§ **What you are asked to do**
Across the material below, how many lines hold the word "этом"? Only the number should be given.

§ **Given records**
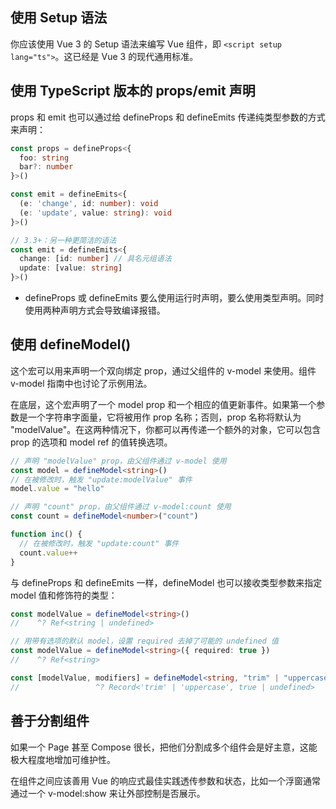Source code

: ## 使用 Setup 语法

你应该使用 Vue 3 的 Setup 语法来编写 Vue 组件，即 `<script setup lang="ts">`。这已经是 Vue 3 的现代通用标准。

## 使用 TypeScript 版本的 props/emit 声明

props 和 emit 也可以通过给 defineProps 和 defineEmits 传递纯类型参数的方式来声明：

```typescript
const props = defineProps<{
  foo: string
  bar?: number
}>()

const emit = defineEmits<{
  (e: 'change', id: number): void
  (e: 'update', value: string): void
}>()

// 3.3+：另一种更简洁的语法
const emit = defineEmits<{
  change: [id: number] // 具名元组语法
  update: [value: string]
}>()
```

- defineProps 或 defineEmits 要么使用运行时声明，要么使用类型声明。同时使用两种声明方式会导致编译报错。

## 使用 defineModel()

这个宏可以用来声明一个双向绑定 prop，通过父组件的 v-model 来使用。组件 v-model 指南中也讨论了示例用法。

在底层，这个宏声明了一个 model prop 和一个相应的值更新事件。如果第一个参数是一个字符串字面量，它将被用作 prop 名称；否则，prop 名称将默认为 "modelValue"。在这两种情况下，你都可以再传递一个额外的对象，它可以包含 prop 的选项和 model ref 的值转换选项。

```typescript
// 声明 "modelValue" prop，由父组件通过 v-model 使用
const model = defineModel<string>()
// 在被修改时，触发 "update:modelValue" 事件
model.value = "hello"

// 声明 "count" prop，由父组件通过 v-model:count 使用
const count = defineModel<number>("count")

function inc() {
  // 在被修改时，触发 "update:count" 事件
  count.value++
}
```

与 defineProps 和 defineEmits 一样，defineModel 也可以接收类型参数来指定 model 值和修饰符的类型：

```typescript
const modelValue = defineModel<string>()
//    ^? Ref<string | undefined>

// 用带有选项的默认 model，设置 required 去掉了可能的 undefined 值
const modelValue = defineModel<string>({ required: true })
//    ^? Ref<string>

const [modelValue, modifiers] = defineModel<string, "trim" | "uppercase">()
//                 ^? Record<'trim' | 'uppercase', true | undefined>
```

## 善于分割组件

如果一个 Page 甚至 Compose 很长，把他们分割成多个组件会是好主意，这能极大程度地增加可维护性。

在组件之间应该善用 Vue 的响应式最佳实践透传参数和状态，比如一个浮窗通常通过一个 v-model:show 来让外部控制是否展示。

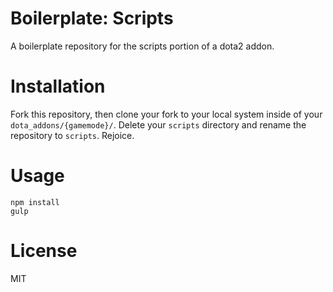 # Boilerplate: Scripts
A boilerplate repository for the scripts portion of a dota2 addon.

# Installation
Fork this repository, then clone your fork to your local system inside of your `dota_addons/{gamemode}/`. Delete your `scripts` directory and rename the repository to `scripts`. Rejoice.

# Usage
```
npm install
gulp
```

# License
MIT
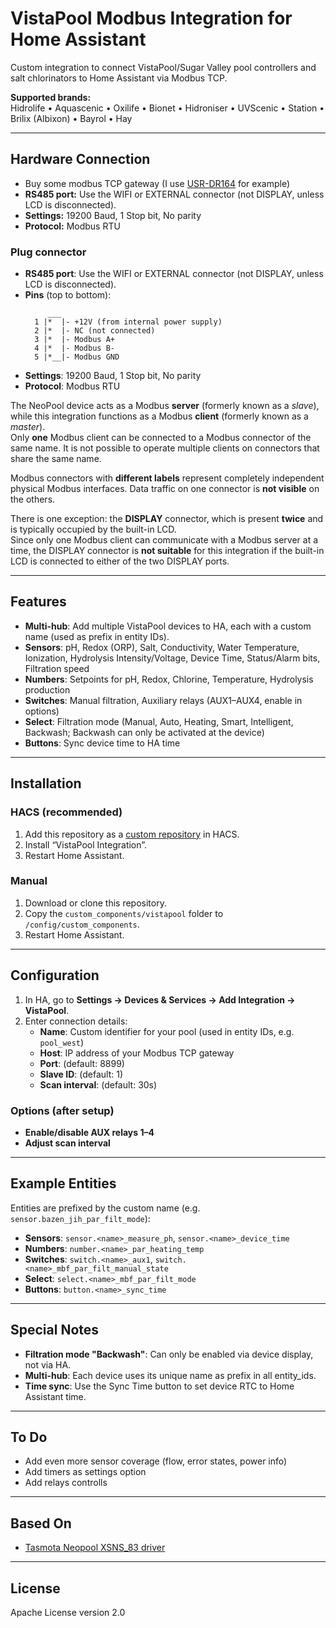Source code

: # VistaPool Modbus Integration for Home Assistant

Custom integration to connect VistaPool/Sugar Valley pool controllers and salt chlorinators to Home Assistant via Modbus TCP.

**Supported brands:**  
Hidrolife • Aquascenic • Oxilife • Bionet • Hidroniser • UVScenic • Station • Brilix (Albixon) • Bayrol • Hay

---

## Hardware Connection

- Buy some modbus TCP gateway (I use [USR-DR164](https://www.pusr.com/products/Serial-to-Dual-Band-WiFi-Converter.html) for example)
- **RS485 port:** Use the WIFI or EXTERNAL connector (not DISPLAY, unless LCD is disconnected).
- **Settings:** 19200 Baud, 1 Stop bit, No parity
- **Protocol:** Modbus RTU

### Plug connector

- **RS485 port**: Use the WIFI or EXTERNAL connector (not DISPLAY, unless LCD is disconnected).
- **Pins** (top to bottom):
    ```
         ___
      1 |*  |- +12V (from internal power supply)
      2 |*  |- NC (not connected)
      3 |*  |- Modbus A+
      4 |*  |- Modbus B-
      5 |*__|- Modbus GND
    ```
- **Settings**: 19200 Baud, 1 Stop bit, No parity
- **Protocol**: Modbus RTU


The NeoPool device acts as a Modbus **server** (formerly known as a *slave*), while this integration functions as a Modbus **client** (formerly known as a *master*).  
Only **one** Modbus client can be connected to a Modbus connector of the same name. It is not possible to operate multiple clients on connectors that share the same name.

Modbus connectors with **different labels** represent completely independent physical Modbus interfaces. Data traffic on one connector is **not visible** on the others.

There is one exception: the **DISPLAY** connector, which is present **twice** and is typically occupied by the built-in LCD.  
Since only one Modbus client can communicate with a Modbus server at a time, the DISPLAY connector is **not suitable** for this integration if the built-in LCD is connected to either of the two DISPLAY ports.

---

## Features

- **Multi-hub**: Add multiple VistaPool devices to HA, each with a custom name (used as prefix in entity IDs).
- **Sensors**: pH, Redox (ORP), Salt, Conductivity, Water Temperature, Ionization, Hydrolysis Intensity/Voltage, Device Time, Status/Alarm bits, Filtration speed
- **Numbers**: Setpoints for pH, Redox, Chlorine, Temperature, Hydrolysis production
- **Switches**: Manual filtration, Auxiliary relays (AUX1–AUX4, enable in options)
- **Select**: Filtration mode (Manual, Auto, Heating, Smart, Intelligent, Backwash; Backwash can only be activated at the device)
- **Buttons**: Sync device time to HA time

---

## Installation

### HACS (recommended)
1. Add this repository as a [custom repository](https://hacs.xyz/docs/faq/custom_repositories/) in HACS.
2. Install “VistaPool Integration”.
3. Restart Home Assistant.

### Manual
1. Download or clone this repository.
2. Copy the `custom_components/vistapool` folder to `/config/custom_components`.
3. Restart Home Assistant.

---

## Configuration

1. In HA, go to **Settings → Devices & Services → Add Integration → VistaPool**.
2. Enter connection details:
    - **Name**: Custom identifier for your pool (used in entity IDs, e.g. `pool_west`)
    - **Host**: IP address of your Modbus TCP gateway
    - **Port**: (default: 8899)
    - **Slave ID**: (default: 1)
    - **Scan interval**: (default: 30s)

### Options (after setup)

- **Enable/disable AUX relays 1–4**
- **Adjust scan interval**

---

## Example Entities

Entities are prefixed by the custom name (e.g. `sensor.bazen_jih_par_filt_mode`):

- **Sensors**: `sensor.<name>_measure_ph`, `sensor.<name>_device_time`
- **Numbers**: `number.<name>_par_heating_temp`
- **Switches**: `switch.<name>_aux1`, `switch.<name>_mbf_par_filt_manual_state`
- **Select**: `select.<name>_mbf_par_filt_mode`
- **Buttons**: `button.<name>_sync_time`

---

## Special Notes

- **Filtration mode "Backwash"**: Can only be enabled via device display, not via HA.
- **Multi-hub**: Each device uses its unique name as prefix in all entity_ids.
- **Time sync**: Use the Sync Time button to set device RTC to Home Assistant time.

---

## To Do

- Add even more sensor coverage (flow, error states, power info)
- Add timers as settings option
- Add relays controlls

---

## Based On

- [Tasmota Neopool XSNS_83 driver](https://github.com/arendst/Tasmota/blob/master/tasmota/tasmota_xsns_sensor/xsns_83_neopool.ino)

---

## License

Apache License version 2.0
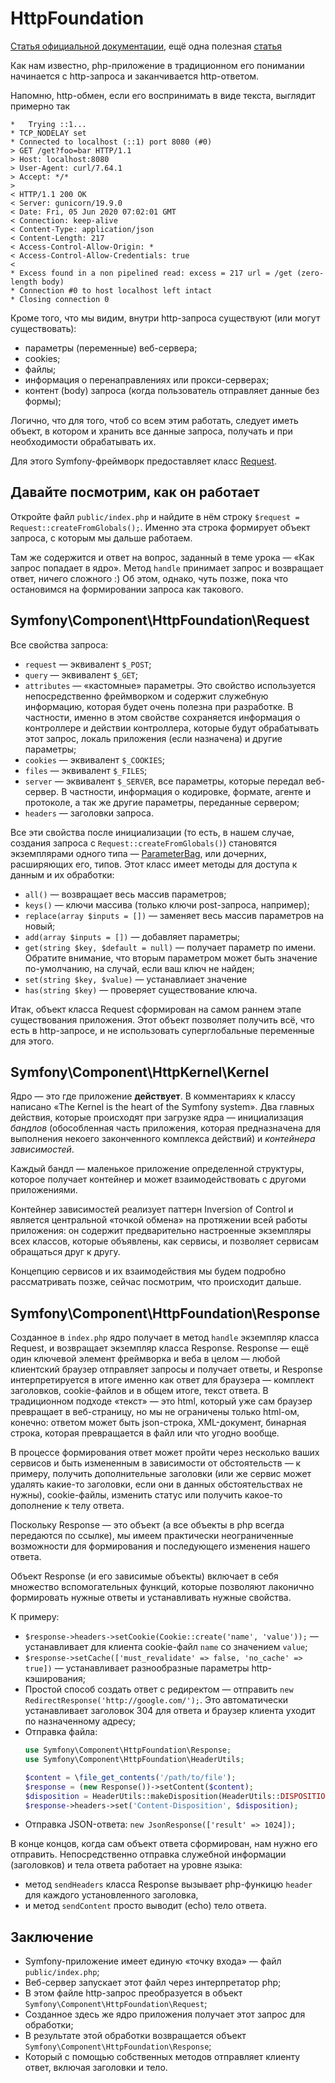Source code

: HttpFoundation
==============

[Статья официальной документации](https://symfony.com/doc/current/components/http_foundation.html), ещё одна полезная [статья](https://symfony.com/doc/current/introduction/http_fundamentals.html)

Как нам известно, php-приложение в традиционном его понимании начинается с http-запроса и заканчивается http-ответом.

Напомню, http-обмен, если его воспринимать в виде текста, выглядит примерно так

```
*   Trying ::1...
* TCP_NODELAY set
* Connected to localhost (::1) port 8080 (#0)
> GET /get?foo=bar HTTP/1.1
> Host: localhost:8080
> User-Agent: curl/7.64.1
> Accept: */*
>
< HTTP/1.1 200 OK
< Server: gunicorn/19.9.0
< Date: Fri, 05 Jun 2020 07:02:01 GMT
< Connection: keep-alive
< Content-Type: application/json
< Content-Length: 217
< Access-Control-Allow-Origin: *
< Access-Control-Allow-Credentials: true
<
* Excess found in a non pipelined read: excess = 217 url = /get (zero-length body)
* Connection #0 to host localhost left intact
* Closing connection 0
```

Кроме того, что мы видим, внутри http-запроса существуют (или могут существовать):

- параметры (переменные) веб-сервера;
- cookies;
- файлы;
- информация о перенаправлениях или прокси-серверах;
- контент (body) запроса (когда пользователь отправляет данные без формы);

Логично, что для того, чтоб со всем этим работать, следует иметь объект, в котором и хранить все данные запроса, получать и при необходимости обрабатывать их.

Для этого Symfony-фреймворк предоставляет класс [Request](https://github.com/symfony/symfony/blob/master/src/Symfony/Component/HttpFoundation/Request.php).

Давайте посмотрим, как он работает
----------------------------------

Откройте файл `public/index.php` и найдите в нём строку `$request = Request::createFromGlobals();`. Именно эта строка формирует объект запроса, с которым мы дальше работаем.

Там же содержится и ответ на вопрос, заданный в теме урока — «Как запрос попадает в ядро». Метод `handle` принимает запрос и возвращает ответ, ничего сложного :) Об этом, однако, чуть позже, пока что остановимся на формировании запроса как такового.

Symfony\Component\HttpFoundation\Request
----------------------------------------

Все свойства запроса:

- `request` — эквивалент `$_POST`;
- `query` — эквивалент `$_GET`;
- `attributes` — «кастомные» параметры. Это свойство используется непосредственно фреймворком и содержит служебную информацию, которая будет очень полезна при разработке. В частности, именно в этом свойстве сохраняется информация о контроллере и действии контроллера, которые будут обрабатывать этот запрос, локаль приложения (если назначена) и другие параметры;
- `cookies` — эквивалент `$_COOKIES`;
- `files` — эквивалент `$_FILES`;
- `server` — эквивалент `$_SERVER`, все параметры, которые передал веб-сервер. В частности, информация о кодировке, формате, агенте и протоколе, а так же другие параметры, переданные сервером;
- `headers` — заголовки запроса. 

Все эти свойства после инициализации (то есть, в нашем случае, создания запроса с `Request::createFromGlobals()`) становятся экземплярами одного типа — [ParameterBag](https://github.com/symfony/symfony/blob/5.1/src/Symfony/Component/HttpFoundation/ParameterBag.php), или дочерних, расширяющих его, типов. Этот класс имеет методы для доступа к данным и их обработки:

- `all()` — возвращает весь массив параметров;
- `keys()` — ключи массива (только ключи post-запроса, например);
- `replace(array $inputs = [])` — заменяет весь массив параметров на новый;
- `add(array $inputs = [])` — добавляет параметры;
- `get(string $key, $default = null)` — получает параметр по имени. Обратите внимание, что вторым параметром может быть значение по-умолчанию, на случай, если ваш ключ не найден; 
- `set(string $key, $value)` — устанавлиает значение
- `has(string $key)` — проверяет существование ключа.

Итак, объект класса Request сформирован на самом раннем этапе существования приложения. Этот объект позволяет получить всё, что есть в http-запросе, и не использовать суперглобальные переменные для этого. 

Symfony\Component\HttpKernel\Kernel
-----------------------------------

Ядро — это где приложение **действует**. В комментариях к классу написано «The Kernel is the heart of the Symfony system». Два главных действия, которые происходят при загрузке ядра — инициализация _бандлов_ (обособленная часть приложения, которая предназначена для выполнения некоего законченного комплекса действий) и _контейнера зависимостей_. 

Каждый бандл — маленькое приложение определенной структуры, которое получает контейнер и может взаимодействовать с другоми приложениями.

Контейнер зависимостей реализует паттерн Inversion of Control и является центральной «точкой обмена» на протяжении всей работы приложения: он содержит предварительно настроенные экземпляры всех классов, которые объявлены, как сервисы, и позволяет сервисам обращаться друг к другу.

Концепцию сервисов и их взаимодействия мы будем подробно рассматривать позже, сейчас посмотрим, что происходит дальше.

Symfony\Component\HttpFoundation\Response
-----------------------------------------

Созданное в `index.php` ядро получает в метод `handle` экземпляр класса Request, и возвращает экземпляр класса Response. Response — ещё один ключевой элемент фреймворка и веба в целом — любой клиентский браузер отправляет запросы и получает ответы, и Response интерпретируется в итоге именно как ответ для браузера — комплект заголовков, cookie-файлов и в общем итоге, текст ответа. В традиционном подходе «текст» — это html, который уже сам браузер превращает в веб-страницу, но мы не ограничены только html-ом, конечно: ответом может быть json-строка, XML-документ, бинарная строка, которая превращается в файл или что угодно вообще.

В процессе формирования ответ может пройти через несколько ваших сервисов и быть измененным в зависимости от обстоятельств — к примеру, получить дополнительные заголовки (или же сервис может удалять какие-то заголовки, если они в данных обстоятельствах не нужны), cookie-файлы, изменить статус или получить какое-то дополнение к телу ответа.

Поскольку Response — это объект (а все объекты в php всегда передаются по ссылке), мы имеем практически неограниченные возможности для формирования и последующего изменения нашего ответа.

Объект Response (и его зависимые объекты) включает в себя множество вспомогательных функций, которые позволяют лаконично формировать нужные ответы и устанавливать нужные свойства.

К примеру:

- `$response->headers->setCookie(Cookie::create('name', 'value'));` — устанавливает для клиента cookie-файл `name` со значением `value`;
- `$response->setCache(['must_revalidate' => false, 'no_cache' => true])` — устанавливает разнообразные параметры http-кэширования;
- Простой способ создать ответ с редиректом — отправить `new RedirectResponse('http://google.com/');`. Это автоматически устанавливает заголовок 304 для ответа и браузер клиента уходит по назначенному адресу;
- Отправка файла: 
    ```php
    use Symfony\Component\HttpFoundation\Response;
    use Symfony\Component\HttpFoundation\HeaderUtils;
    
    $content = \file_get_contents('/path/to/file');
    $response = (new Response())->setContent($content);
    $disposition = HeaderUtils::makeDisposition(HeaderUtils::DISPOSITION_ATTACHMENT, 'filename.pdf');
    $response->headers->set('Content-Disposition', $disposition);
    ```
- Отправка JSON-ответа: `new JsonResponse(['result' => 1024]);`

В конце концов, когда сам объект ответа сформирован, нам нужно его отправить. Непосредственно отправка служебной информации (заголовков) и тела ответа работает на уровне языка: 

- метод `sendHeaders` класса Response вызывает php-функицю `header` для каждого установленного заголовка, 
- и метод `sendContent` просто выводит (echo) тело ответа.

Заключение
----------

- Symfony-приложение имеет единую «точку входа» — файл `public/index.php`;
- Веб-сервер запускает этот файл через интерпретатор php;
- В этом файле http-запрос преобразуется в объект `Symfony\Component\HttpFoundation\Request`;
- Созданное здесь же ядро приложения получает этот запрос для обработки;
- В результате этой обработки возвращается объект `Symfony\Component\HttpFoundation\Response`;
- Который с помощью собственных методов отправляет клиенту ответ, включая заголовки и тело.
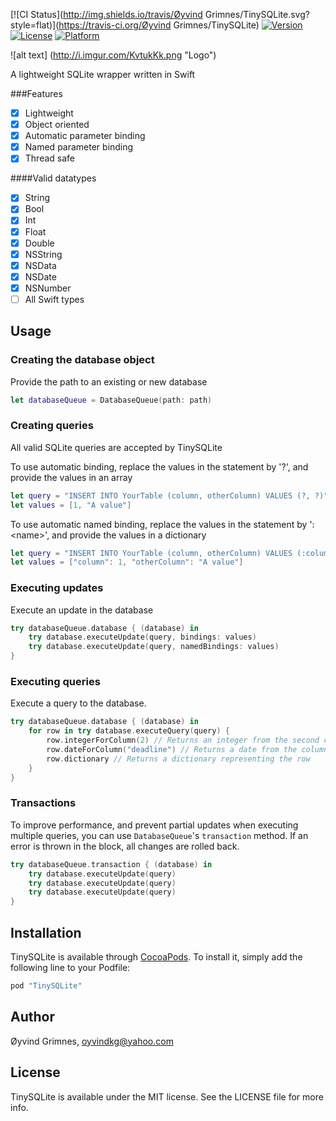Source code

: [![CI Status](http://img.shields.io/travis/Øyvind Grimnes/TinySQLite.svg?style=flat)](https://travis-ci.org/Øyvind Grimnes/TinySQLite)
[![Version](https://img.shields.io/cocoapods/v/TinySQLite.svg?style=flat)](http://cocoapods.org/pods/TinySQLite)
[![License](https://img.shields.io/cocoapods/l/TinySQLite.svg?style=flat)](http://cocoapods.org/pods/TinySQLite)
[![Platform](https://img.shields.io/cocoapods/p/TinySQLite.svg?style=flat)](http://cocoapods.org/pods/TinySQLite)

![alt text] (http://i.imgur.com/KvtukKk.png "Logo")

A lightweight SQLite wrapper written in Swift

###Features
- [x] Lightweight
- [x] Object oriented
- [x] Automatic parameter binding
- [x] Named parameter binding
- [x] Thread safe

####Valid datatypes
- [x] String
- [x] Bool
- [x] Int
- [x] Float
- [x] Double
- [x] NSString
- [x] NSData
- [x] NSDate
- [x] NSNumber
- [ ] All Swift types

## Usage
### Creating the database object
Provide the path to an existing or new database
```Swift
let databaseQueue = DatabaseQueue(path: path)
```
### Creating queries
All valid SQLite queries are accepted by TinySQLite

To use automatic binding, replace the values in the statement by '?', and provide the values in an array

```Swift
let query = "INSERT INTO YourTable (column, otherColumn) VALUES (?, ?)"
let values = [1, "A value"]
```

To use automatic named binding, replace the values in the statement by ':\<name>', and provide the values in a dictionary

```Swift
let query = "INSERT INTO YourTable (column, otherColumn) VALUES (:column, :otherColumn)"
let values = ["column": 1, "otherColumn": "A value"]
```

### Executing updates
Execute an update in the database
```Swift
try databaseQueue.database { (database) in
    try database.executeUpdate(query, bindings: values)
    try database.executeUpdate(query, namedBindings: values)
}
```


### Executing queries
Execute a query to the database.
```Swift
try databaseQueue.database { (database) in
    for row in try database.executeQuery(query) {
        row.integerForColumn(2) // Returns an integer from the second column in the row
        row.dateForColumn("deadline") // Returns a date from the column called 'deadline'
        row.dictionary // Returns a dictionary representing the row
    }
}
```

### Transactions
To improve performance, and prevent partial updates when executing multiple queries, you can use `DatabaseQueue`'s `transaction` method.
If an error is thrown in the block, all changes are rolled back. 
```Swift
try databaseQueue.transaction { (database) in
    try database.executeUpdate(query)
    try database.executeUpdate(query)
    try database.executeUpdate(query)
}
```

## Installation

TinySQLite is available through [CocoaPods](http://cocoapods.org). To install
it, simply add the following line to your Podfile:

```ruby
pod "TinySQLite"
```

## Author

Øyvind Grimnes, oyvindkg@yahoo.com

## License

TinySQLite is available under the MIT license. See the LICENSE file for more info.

§ **Answer area**
3